Joshua Adeyemi
Joshua Adeyemi

Optimizing Test Runtime: Playwright Sharding vs. Workers

Long Playwright test runtimes slow CI pipelines. We compare Playwright workers vs. sharding, and when test orchestration becomes the better alternative.

Optimizing Test Runtime: Playwright Sharding vs. Workers

It’s common for CI pipelines to fail during overnight runs. The test suite might take around 45 minutes to finish, holding up other work. By the time new features are pushed, tests from earlier in the week are still running.

Many teams face this problem. When test suites grow past a few hundred tests, runtime can slow down development, especially on CI pipelines where limited resources may extend overnight runs. Developers lose trust in the feedback loop. The idea of fast, reliable automated testing feels harder to achieve.

When tests start slowing you down, running them efficiently becomes important. Playwright provides two ways to speed things up:

  • Workers: Run multiple workers on a single machine, dividing your tests across parallel processes that share the same CPU.
  • Sharding: Split your suite across several machines in your CI environment for distributed execution.

Both approaches use parallelism, but behave, scale, and fail in different ways. Workers help when your bottleneck is lack of parallelism, not lack of machine capacity. Sharding works better when a single machine can’t handle the load.

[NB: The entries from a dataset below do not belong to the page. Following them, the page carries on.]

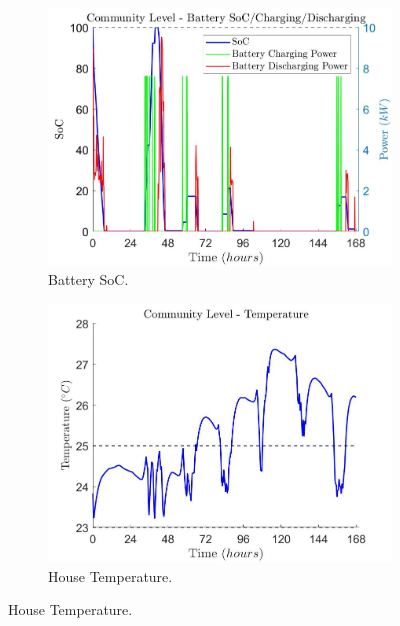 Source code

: \documentclass[11pt,usenames]{article}
\begin{document}
\begin{figure}[!t]
	\centering
	\begin{subfigure}[t]{0.48\textwidth}
		\centering
		\includegraphics[scale=0.3]{Gainesville_BaseLine_7DayTest_SC_PVBat1_Bat1_PV1_None1_SCL1_Community_Bat_SoC_C_DisC.JPG}
		\caption{Battery SoC.}
		\label{fig:Bat_2}
	\end{subfigure}
	\begin{subfigure}[t]{0.48\textwidth}
		\centering
		\includegraphics[scale=0.3]{Gainesville_BaseLine_7DayTest_SC_PVBat1_Bat1_PV1_None1_SCL1_Community_Temperature.JPG}
		\caption{House Temperature.}
		\label{fig:Temp_2}
	\end{subfigure}
	

\end{figure}
\end{document}
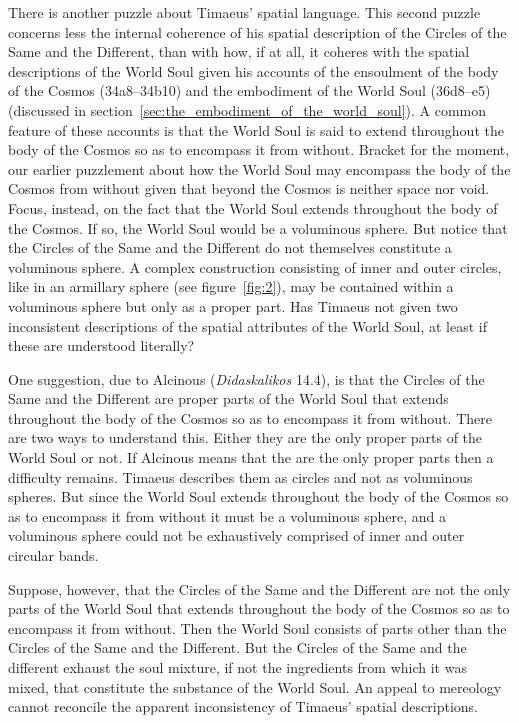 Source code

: There is another puzzle about Timaeus' spatial language. This second puzzle concerns less the internal coherence of his spatial description of the Circles of the Same and the Different, than with how, if at all, it coheres with the spatial descriptions of the World Soul given his accounts of the ensoulment of the body of the Cosmos (34a8--34b10) and the embodiment of the World Soul (36d8--e5) (discussed in section~\ref{sec:the_embodiment_of_the_world_soul}). A common feature of these accounts is that the World Soul is said to extend throughout the body of the Cosmos so as to encompass it from without. Bracket for the moment, our earlier puzzlement about how the World Soul may encompass the body of the Cosmos from without given that beyond the Cosmos is neither space nor void. Focus, instead, on the fact that the World Soul extends throughout the body of the Cosmos. If so, the World Soul would be a voluminous sphere. But notice that the Circles of the Same and the Different do not themselves constitute a voluminous sphere. A complex construction consisting of inner and outer circles, like in an armillary sphere (see figure~\ref{fig:2}), may be contained within a voluminous sphere but only as a proper part. Has Timaeus not given two inconsistent descriptions of the spatial attributes of the World Soul, at least if these are understood literally?

One suggestion, due to Alcinous (\emph{Didaskalikos} 14.4), is that the Circles of the Same and the Different are proper parts of the World Soul that extends throughout the body of the Cosmos so as to encompass it from without. There are two ways to understand this. Either they are the only proper parts of the World Soul or not. If Alcinous means that the are the only proper parts then a difficulty remains. Timaeus describes them as circles and not as voluminous spheres. But since the World Soul extends throughout the body of the Cosmos so as to encompass it from without it must be a voluminous sphere, and a voluminous sphere could not be exhaustively comprised of inner and outer circular bands. 

Suppose, however, that the Circles of the Same and the Different are not the only parts of the World Soul that extends throughout the body of the Cosmos so as to encompass it from without. Then the World Soul consists of parts other than the Circles of the Same and the Different. But the Circles of the Same and the different exhaust the soul mixture, if not the ingredients from which it was mixed, that constitute the substance of the World Soul. An appeal to mereology cannot reconcile the apparent inconsistency of Timaeus' spatial descriptions.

In this article, you’ll learn how to choose between sharding and workers in Playwright to best fit your team’s needs. Through practical examples, we’ll show how each approach impacts test runtimes.

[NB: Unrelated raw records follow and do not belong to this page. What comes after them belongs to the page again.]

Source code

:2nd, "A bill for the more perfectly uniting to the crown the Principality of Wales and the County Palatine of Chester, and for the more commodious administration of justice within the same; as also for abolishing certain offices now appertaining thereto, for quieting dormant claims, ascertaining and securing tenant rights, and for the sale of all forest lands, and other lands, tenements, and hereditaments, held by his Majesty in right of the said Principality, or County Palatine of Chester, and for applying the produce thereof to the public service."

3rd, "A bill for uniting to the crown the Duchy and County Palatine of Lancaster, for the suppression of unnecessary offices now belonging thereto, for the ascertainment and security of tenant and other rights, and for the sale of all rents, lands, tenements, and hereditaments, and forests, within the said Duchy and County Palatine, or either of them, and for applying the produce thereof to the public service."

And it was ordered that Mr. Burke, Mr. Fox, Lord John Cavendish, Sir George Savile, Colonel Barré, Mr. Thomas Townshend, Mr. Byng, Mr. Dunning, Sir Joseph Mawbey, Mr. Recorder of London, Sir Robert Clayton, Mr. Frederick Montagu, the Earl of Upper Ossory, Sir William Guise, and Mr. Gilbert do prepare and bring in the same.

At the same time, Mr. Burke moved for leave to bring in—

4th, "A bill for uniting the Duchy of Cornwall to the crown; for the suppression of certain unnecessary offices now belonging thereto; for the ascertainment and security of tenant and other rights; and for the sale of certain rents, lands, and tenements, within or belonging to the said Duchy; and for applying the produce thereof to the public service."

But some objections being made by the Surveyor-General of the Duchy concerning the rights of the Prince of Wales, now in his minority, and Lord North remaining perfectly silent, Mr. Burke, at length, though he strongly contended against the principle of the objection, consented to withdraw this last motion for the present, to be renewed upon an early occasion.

How They Differ in Practice

Sharding and workers behave differently because of how they’re executed, and those differences shape your entire testing strategy. Each option has its own setup challenges, cost considerations, and performance patterns that become more noticeable as your test suite scales.

Here are the key points of comparison:

FactorWorkersSharding
Execution levelSingle machine, multiple processesMultiple machines, each potentially with multiple workers
Setup complexitySimple config change (workers: n)Requires CI pipeline changes, matrix builds, result aggregation
Scalability limitBounded by single machine's CPU/memoryLimited only by available CI machines
Runtime consistencyPredictable within machine capacityCan vary due to machine provisioning delays, network issues
Cost modelSingle machine cost, maximizes resource useMultiple machines, pay per shard regardless of utilization
Failure handlingRunner restarts failed worker, continuesEntire shard fails, no redistribution
MaintenanceConfiguration file onlyCI pipeline scripts, shard count tuning, potential file renaming

When your test suite grows, running everything on one machine slows things down. Choosing the right scaling approach at different stages of your testing setup helps keep your CI runs reliable.

Playwright Sharding vs. Workers

To choose between sharding and workers, you first need to know what each one does and how they work at different levels of your infrastructure. Here’s how they compare:

Workers: Parallelism Within a Machine

Workers are independent OS processes Playwright spins up on a single machine. When you configure workers: 4 in your Playwright config, you're telling the test runner to create four separate processes.

Each worker gets its own browser instance and runs completely isolated at the process level. However, all workers share the same physical machine and compete for CPU, memory bandwidth, and disk I/O (storage read/write). This resource contention is something to keep in mind when maximizing one machine’s capacity.

4 Workers Handling 16 Test Files
4 Workers Handling 16 Test Files

By default, Playwright runs test files in parallel across these workers. If you have 20 test files and four workers, the runner distributes those files across the available workers. Worker 1 might run login.spec.ts, Worker 2 handles checkout.spec.ts, and so on.

Playwright assigns work to workers dynamically so that idle workers receive additional files as they finish previous ones, which reduces single-machine idle time compared to static allocation.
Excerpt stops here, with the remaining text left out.